* _TASK REQUIREMENTS_: Your reply should hold only the lines from the records below where "into" occurs.

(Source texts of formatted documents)
*** Begin section ***

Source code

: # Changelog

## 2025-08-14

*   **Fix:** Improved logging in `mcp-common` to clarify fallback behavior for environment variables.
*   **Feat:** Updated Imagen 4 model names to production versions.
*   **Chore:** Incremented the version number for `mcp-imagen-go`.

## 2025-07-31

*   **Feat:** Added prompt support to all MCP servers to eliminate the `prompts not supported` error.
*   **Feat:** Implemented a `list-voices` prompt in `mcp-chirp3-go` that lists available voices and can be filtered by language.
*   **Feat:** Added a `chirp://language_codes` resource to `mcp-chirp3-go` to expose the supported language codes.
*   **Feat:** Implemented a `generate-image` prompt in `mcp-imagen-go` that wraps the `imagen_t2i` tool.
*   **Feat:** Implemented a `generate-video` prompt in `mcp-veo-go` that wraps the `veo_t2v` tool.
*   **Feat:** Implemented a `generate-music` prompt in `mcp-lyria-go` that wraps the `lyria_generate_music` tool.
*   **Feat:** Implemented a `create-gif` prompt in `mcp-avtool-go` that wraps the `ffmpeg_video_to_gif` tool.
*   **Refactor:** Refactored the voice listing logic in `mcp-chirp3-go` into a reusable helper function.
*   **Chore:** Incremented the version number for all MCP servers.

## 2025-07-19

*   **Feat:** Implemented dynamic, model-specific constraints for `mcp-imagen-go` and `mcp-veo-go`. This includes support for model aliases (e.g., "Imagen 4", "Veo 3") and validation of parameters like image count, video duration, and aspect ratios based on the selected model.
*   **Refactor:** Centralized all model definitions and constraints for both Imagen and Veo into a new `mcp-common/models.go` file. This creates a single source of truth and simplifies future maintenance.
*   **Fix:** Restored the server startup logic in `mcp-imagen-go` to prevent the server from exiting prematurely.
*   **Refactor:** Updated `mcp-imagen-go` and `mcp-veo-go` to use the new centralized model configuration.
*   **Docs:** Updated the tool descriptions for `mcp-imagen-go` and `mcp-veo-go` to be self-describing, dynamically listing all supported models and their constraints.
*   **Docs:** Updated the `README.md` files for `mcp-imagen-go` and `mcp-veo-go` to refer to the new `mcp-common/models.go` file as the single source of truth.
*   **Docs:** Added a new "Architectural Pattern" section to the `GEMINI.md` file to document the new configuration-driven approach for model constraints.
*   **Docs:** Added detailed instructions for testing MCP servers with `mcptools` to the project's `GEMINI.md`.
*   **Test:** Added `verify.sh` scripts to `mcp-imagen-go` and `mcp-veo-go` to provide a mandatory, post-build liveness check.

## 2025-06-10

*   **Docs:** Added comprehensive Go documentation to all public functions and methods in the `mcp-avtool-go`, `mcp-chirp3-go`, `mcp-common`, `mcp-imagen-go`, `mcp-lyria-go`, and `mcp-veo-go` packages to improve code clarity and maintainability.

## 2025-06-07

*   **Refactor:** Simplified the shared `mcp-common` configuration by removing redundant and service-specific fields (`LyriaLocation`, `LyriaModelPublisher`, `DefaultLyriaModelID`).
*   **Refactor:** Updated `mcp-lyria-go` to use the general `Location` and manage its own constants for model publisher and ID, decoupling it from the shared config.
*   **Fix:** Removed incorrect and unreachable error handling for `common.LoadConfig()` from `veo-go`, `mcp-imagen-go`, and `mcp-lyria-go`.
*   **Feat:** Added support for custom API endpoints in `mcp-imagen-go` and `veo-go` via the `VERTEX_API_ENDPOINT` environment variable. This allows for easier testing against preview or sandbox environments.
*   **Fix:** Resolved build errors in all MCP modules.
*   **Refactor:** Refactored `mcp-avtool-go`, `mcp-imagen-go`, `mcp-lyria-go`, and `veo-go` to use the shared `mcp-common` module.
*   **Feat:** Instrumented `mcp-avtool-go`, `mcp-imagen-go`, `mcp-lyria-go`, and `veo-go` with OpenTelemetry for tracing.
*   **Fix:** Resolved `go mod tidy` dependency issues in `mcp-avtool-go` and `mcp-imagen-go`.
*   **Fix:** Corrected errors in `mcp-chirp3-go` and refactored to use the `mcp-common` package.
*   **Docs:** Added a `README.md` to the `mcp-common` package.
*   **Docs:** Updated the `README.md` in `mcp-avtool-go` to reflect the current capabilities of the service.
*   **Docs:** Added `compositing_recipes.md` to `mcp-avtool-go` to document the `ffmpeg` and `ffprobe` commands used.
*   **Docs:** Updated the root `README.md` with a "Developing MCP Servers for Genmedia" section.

*** End section ***

* _YOUR RESPONSE_:
*   **Refactor:** Refactored the voice listing logic in `mcp-chirp3-go` into a reusable helper function.
*   **Refactor:** Centralized all model definitions and constraints for both Imagen and Veo into a new `mcp-common/models.go` file. This creates a single source of truth and simplifies future maintenance.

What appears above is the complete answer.